Visingsö has long been of interest to geologists because of the development of a sedimentary series of rocks (the Visingsö Group) there (and elsewhere around Lake Vättern, especially on the west side). The surrounding rocks are largely much older "Småland granites" of mixed granite-like compositions. The Visingsö Group is approximately 1000 m thick and is divided into three units. It is Late Riphean in date.
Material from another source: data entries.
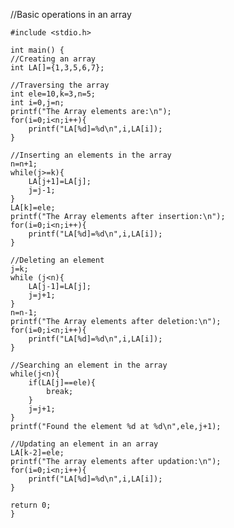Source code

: //Basic operations in an array


    #include <stdio.h>

    int main() {  
    //Creating an array
    int LA[]={1,3,5,6,7};
    
    //Traversing the array
    int ele=10,k=3,n=5;
    int i=0,j=n;
    printf("The Array elements are:\n");
    for(i=0;i<n;i++){
        printf("LA[%d]=%d\n",i,LA[i]);
    }
    
    //Inserting an elements in the array
    n=n+1;
    while(j>=k){
        LA[j+1]=LA[j];
        j=j-1;
    }
    LA[k]=ele;
    printf("The Array elements after insertion:\n");
    for(i=0;i<n;i++){
        printf("LA[%d]=%d\n",i,LA[i]);
    }
    
    //Deleting an element 
    j=k;
    while (j<n){
        LA[j-1]=LA[j];
        j=j+1;
    }
    n=n-1;
    printf("The Array elements after deletion:\n");
    for(i=0;i<n;i++){
        printf("LA[%d]=%d\n",i,LA[i]);
    }
    
    //Searching an element in the array 
    while(j<n){
        if(LA[j]==ele){
            break;
        }
        j=j+1;
    }
    printf("Found the element %d at %d\n",ele,j+1);
    
    //Updating an element in an array
    LA[k-2]=ele;
    printf("The array elements after updation:\n");
    for(i=0;i<n;i++){
        printf("LA[%d]=%d\n",i,LA[i]);
    }

    return 0;
    }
A wide array of late Precambrian fossils have been recovered from the group, including stromatolites, vase-shaped microfossils, acritarchs and macro fossils such as Tawuia. The sediments of the Visingsö Group have been preserved within the Lake Vättern graben structure.

==Transportation==
There are two car ferries that travel between Visingsö and Gränna on a continuous basis. There are several roads connecting communities on the island, that are also served by bus. There is also a small airfield on the north end of the island, consisting of two grass runways.